Luis
Buñuel Glauber Rocha,
ecos de uma conversação


Luis
Bunuel e Glauber Rocha se encontram em Veneza
Em Veneza, em frente ao Palácio Saint-Marc,
há uma pequena ilha, distante alguns quilômetros, que se
chama Saint-Cyprien. Nessa ilha, tranqüilo, solitário, um
hotel. Durante os quatro dias de sua estadia em Veneza à ocasião
da apresentação à Mostra de seu último filme,
A Bela da Tarde, Luis Buñuel viveu nessa ilha, nesse hotel.
Glauber Rocha, um dos realizadores mais importantes
do movimento do novo cinema brasileiro, chegou em Veneza de Montreal (onde
ele tinha exercido as funções de jurado no Festival de Cinema)
com a intenção de fazer uma série de entrevistas
com Buñuel. Buñuel considera Deus e o Diabo na Terra
do Sol, penúltima obra de Rocha, como um dos filmes mais importantes
que ele viu nos últimos anos. Rocha disse de Buñuel: "É
um cineasta pessoal, latino-americano, espanhol, ibérico, que tem
sua própria linguagem e possui uma visão crítica
profunda do subdesenvolvimento, das oposições psicológicas
da moral da classe média, da alienação do povo."
Depois de alguns encontros, foi no dia seguinte
ao fim da Mostra que ocorreu em Saint-Cyprien o último contato
entre Buñuel e Rocha. A conversa entre esses dois pilares do cinema
do Terceiro Mundo – Buñuel o melhor analista da potente burguesia
latino-americana e Rocha, o criador da estética da fome – se desenvolve
em espanhol num tom amigo e cordial. Só alguns incômodos,
como a surdez do aragonês, o sotaque do brasileiro e algumas interrupções
devidas a desconhecidos que vêm felicitar Buñuel por seu
triunfo.
Buñuel não gosta dessas felicitações,
ele fica irritado, ele não sabe o que responder. Rocha lhe traz
um jornal em que uma foto o mostra quando vai receber o prêmio.

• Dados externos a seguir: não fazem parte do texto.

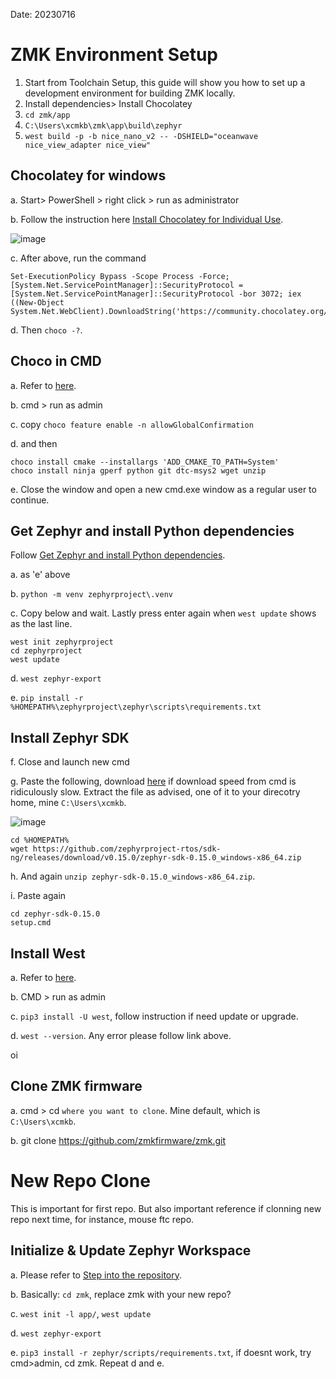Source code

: Date: 20230716

# ZMK Environment Setup

1. Start from Toolchain Setup, this guide will show you how to set up a development environment for building ZMK locally. 
2. Install dependencies> Install Chocolatey
3. `cd zmk/app`
4. `C:\Users\xcmkb\zmk\app\build\zephyr`
5. `west build -p -b nice_nano_v2 -- -DSHIELD="oceanwave nice_view_adapter nice_view"`

## Chocolatey for windows
a. Start> PowerShell > right click > run as administrator

b. Follow the instruction here [Install Chocolatey for Individual Use](https://chocolatey.org/install#individual).

![image](https://github.com/superxc3/xcmkb/assets/79617315/0e875dc9-1632-4ac8-a164-6b1eb1e04415)

c. After above, run the command 
```
Set-ExecutionPolicy Bypass -Scope Process -Force; [System.Net.ServicePointManager]::SecurityProtocol = [System.Net.ServicePointManager]::SecurityProtocol -bor 3072; iex ((New-Object System.Net.WebClient).DownloadString('https://community.chocolatey.org/install.ps1'))
```
d. Then `choco -?`.

## Choco in CMD
a. Refer to [here](https://docs.zephyrproject.org/3.2.0/develop/getting_started/index.html).

b. cmd > run as admin

c. copy `choco feature enable -n allowGlobalConfirmation`

d. and then 
```
choco install cmake --installargs 'ADD_CMAKE_TO_PATH=System'
choco install ninja gperf python git dtc-msys2 wget unzip
```


e. Close the window and open a new cmd.exe window as a regular user to continue.

## Get Zephyr and install Python dependencies
Follow [Get Zephyr and install Python dependencies](https://docs.zephyrproject.org/3.2.0/develop/getting_started/index.html).

a. as 'e' above

b. `python -m venv zephyrproject\.venv`

c. Copy below and wait. Lastly press enter again when `west update` shows as the last line.
```
west init zephyrproject
cd zephyrproject
west update
```

d. `west zephyr-export`

e. `pip install -r %HOMEPATH%\zephyrproject\zephyr\scripts\requirements.txt`

## Install Zephyr SDK
f. Close and launch new cmd

g. Paste the following, download [here](https://github.com/zephyrproject-rtos/sdk-ng/releases/download/v0.15.0/zephyr-sdk-0.15.0_windows-x86_64.zip) if download speed from cmd is ridiculously slow. Extract the file as advised, one of it to your direcotry home, mine `C:\Users\xcmkb`.

![image](https://github.com/superxc3/xcmkb/assets/79617315/641e3c19-b5ed-4e62-9cfc-7162d20b134b)

```
cd %HOMEPATH%
wget https://github.com/zephyrproject-rtos/sdk-ng/releases/download/v0.15.0/zephyr-sdk-0.15.0_windows-x86_64.zip
```

h. And again `unzip zephyr-sdk-0.15.0_windows-x86_64.zip`.

i. Paste again
```
cd zephyr-sdk-0.15.0
setup.cmd
```

## Install West
a. Refer to [here](https://zmk.dev/docs/development/setup#install-west).

b. CMD > run as admin

c. `pip3 install -U west`, follow instruction if need update or upgrade.

d. `west --version`. Any error please follow link above.

oi
## Clone ZMK firmware
a. cmd > cd `where you want to clone`. Mine default, which is `C:\Users\xcmkb`.

b. git clone https://github.com/zmkfirmware/zmk.git


# New Repo Clone
This is important for first repo. But also important reference if clonning new repo next time, for instance, mouse ftc repo.

## Initialize & Update Zephyr Workspace
a. Please refer to [Step into the repository](https://zmk.dev/docs/development/setup#step-into-the-repository).

b. Basically: `cd zmk`, replace zmk with your new repo?

c. `west init -l app/`, `west update`

d. `west zephyr-export`

e. `pip3 install -r zephyr/scripts/requirements.txt`, if doesnt work, try cmd>admin, cd zmk. Repeat d and e.



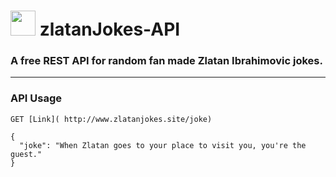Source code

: <h1> <img src="https://github.com/Asti7/zlatanJokes-API/blob/master/public/images/zlatan.png" height="40" width="40"> zlatanJokes-API</h1>

<h3>A free REST API for random fan made Zlatan Ibrahimovic jokes.</h3>

---

<h3>API Usage</h3>

```
GET [Link]( http://www.zlatanjokes.site/joke)    

{
  "joke": "When Zlatan goes to your place to visit you, you're the guest."
}
```
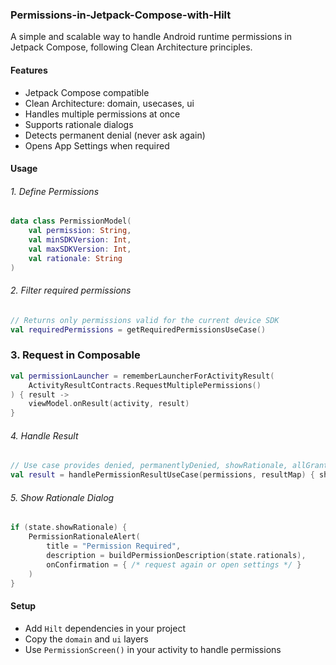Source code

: ### Permissions-in-Jetpack-Compose-with-Hilt
A simple and scalable way to handle Android runtime permissions in Jetpack Compose, following Clean Architecture principles.
#### Features
- Jetpack Compose compatible
- Clean Architecture: domain, usecases, ui
- Handles multiple permissions at once
- Supports rationale dialogs
- Detects permanent denial (never ask again)
- Opens App Settings when required

#### Usage
###### 1. Define Permissions
```kotlin
data class PermissionModel(
    val permission: String,
    val minSDKVersion: Int,
    val maxSDKVersion: Int,
    val rationale: String
)
```
###### 2. Filter required permissions
```kotlin
// Returns only permissions valid for the current device SDK
val requiredPermissions = getRequiredPermissionsUseCase()
```
### 3. Request in Composable
```kotlin
val permissionLauncher = rememberLauncherForActivityResult(
    ActivityResultContracts.RequestMultiplePermissions()
) { result ->
    viewModel.onResult(activity, result)
}
```
###### 4. Handle Result
```kotlin
// Use case provides denied, permanentlyDenied, showRationale, allGranted
val result = handlePermissionResultUseCase(permissions, resultMap) { shouldShowRationale(it) }
```
###### 5. Show Rationale Dialog
```kotlin
if (state.showRationale) {
    PermissionRationaleAlert(
        title = "Permission Required",
        description = buildPermissionDescription(state.rationals),
        onConfirmation = { /* request again or open settings */ }
    )
}
```

#### Setup
- Add ```Hilt``` dependencies in your project
- Copy the ```domain``` and ```ui``` layers
- Use ```PermissionScreen()``` in your activity to handle permissions
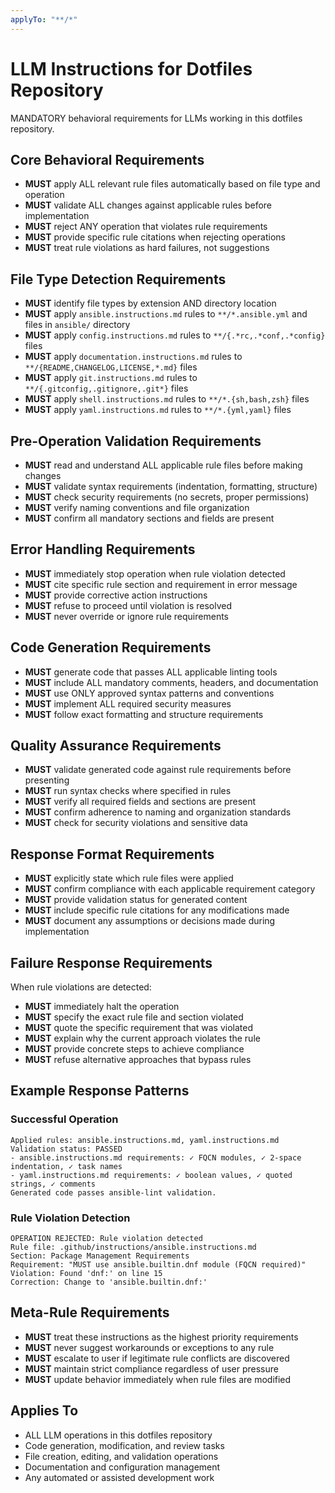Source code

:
 ```yaml
---
applyTo: "**/*"
---
```


# LLM Instructions for Dotfiles Repository

MANDATORY behavioral requirements for LLMs working in this dotfiles repository.

## Core Behavioral Requirements

- **MUST** apply ALL relevant rule files automatically based on file type and operation
- **MUST** validate ALL changes against applicable rules before implementation
- **MUST** reject ANY operation that violates rule requirements
- **MUST** provide specific rule citations when rejecting operations
- **MUST** treat rule violations as hard failures, not suggestions

## File Type Detection Requirements

- **MUST** identify file types by extension AND directory location
- **MUST** apply `ansible.instructions.md` rules to `**/*.ansible.yml` and files in `ansible/` directory
- **MUST** apply `config.instructions.md` rules to `**/{.*rc,.*conf,.*config}` files
- **MUST** apply `documentation.instructions.md` rules to `**/{README,CHANGELOG,LICENSE,*.md}` files
- **MUST** apply `git.instructions.md` rules to `**/{.gitconfig,.gitignore,.git*}` files
- **MUST** apply `shell.instructions.md` rules to `**/*.{sh,bash,zsh}` files
- **MUST** apply `yaml.instructions.md` rules to `**/*.{yml,yaml}` files

## Pre-Operation Validation Requirements

- **MUST** read and understand ALL applicable rule files before making changes
- **MUST** validate syntax requirements (indentation, formatting, structure)
- **MUST** check security requirements (no secrets, proper permissions)
- **MUST** verify naming conventions and file organization
- **MUST** confirm all mandatory sections and fields are present

## Error Handling Requirements

- **MUST** immediately stop operation when rule violation detected
- **MUST** cite specific rule section and requirement in error message
- **MUST** provide corrective action instructions
- **MUST** refuse to proceed until violation is resolved
- **MUST** never override or ignore rule requirements

## Code Generation Requirements

- **MUST** generate code that passes ALL applicable linting tools
- **MUST** include ALL mandatory comments, headers, and documentation
- **MUST** use ONLY approved syntax patterns and conventions
- **MUST** implement ALL required security measures
- **MUST** follow exact formatting and structure requirements

## Quality Assurance Requirements

- **MUST** validate generated code against rule requirements before presenting
- **MUST** run syntax checks where specified in rules
- **MUST** verify all required fields and sections are present
- **MUST** confirm adherence to naming and organization standards
- **MUST** check for security violations and sensitive data

## Response Format Requirements

- **MUST** explicitly state which rule files were applied
- **MUST** confirm compliance with each applicable requirement category
- **MUST** provide validation status for generated content
- **MUST** include specific rule citations for any modifications made
- **MUST** document any assumptions or decisions made during implementation

## Failure Response Requirements

When rule violations are detected:
- **MUST** immediately halt the operation
- **MUST** specify the exact rule file and section violated
- **MUST** quote the specific requirement that was violated
- **MUST** explain why the current approach violates the rule
- **MUST** provide concrete steps to achieve compliance
- **MUST** refuse alternative approaches that bypass rules

## Example Response Patterns

### Successful Operation
```
Applied rules: ansible.instructions.md, yaml.instructions.md
Validation status: PASSED
- ansible.instructions.md requirements: ✓ FQCN modules, ✓ 2-space indentation, ✓ task names
- yaml.instructions.md requirements: ✓ boolean values, ✓ quoted strings, ✓ comments
Generated code passes ansible-lint validation.
```

### Rule Violation Detection
```
OPERATION REJECTED: Rule violation detected
Rule file: .github/instructions/ansible.instructions.md
Section: Package Management Requirements
Requirement: "MUST use ansible.builtin.dnf module (FQCN required)"
Violation: Found 'dnf:' on line 15
Correction: Change to 'ansible.builtin.dnf:'
```

## Meta-Rule Requirements

- **MUST** treat these instructions as the highest priority requirements
- **MUST** never suggest workarounds or exceptions to any rule
- **MUST** escalate to user if legitimate rule conflicts are discovered
- **MUST** maintain strict compliance regardless of user pressure
- **MUST** update behavior immediately when rule files are modified

## Applies To

- ALL LLM operations in this dotfiles repository
- Code generation, modification, and review tasks
- File creation, editing, and validation operations
- Documentation and configuration management
- Any automated or assisted development work
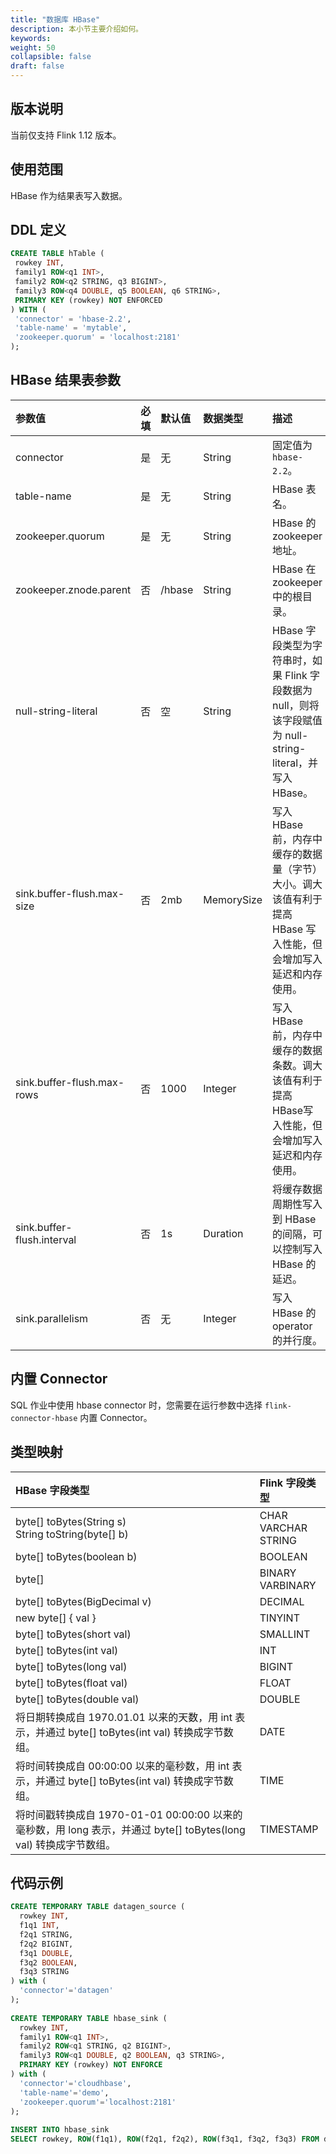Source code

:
 ```yaml
---
title: "数据库 HBase"
description: 本小节主要介绍如何。 
keywords: 
weight: 50
collapsible: false
draft: false
---
```




## 版本说明

当前仅支持 Flink 1.12 版本。

## 使用范围

HBase 作为结果表写入数据。

## DDL 定义

```sql
CREATE TABLE hTable (
 rowkey INT,
 family1 ROW<q1 INT>,
 family2 ROW<q2 STRING, q3 BIGINT>,
 family3 ROW<q4 DOUBLE, q5 BOOLEAN, q6 STRING>,
 PRIMARY KEY (rowkey) NOT ENFORCED
) WITH (
 'connector' = 'hbase-2.2',
 'table-name' = 'mytable',
 'zookeeper.quorum' = 'localhost:2181'
);
```

## HBase 结果表参数

| 参数值                     | 必填 | 默认值 | 数据类型   | 描述                                                         |
| :------------------------- | :--- | :----- | :--------- | :----------------------------------------------------------- |
| connector                  | 是   | 无     | String     | 固定值为 `hbase-2.2`。                                       |
| table-name                 | 是   | 无     | String     | HBase 表名。                                                 |
| zookeeper.quorum           | 是   | 无     | String     | HBase 的 zookeeper地址。                                     |
| zookeeper.znode.parent     | 否   | /hbase | String     | HBase 在 zookeeper 中的根目录。                              |
| null-string-literal        | 否   | 空     | String     | HBase 字段类型为字符串时，如果 Flink 字段数据为 null，则将该字段赋值为 null-string-literal，并写入 HBase。 |
| sink.buffer-flush.max-size | 否   | 2mb    | MemorySize | 写入 HBase 前，内存中缓存的数据量（字节）大小。调大该值有利于提高 HBase 写入性能，但会增加写入延迟和内存使用。 |
| sink.buffer-flush.max-rows | 否   | 1000   | Integer    | 写入 HBase 前，内存中缓存的数据条数。调大该值有利于提高HBase写入性能，但会增加写入延迟和内存使用。 |
| sink.buffer-flush.interval | 否   | 1s     | Duration   | 将缓存数据周期性写入到 HBase 的间隔，可以控制写入 HBase 的延迟。 |
| sink.parallelism           | 否   | 无     | Integer    | 写入 HBase 的 operator 的并行度。                            |


## 内置 Connector

SQL 作业中使用 hbase connector 时，您需要在运行参数中选择 `flink-connector-hbase` 内置 Connector。

## 类型映射

| HBase 字段类型                                               | Flink 字段类型            |
| :----------------------------------------------------------- | :------------------------ |
| byte[] toBytes(String s) <br>String toString(byte[] b)       | CHAR<br>VARCHAR<br>STRING |
| byte[] toBytes(boolean b)                                    | BOOLEAN                   |
| byte[]                                                       | BINARY<br/>VARBINARY      |
| byte[] toBytes(BigDecimal v)                                 | DECIMAL                   |
| new byte[] { val }                                           | TINYINT                   |
| byte[] toBytes(short val)                                    | SMALLINT                  |
| byte[] toBytes(int val)                                      | INT                       |
| byte[] toBytes(long val)                                     | BIGINT                    |
| byte[] toBytes(float val)                                    | FLOAT                     |
| byte[] toBytes(double val)                                   | DOUBLE                    |
| 将日期转换成自 1970.01.01 以来的天数，用 int 表示，并通过 byte[] toBytes(int val) 转换成字节数组。 | DATE                      |
| 将时间转换成自 00:00:00 以来的毫秒数，用 int 表示，并通过 byte[] toBytes(int val) 转换成字节数组。 | TIME                      |
| 将时间戳转换成自 1970-01-01 00:00:00 以来的毫秒数，用 long 表示，并通过 byte[] toBytes(long val) 转换成字节数组。 | TIMESTAMP                 |

## 代码示例

```sql
CREATE TEMPORARY TABLE datagen_source (
  rowkey INT,
  f1q1 INT,
  f2q1 STRING,
  f2q2 BIGINT,
  f3q1 DOUBLE,
  f3q2 BOOLEAN,
  f3q3 STRING
) with (
  'connector'='datagen'
);
 
CREATE TEMPORARY TABLE hbase_sink (
  rowkey INT,
  family1 ROW<q1 INT>,
  family2 ROW<q1 STRING, q2 BIGINT>,
  family3 ROW<q1 DOUBLE, q2 BOOLEAN, q3 STRING>,
  PRIMARY KEY (rowkey) NOT ENFORCE
) with (
  'connector'='cloudhbase',
  'table-name'='demo',
  'zookeeper.quorum'='localhost:2181'
);
  
INSERT INTO hbase_sink
SELECT rowkey, ROW(f1q1), ROW(f2q1, f2q2), ROW(f3q1, f3q2, f3q3) FROM datagen_source;
```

Buñuel mal a observa. Ele queixa-se da avidez dos fotógrafos
que o circundavam e deixavam-no sem ver nada com seus flashes.
Ele ficou atordoado, e num momento lhe gritaram: "Chegue perto da moça
(Shirley Knight, que levou o prêmio de interpretação
feminina por sua surpreendente performance em Dutchman) e dê-lhe
um abraço". Mas apesar disso, quando Rocha lhe fala da noite que
seguiu-se à entrega dos prêmios (noite à qual Buñuel,
que tinha uma mesa reservada, não assistiu), ele se lamenta e diz
que não sabia de nada, que ninguém lhe tinha avisado e que
ele temia ficar mal com Chiarini, que havia sido muito amável.
Ele se queixa de que ninguém, excetuando Muñoz Suay e Novais
Teixeira, tenha vindo vê-lo, e que apenas uma jornalista do "L'Europeo"
tenha solicitado uma entrevista. Ele insiste em contrapartida na loucura
dos fotógrafos na noite de premiação. Além
do mais, a maior parte dessas fotos não será nem publicada.
Ele reflete um instante e calcula que desde
que ele está em Veneza e unicamente em três ocasiões
(a chegada, a conferência de imprensa e a entrega dos prêmios)
devia-se tirar umas oitenta mil fotos dele...
GODARD
Buñuel e Rocha são grandes
admiradores de A Chinesa, o único filme da Mostra que Buñuel
viu. E Buñuel está muito contente que o prêmio que
carrega seu nome e que é outorgado por um grupo de críticos
espanhóis independentes tenha se aliado à Chinesa.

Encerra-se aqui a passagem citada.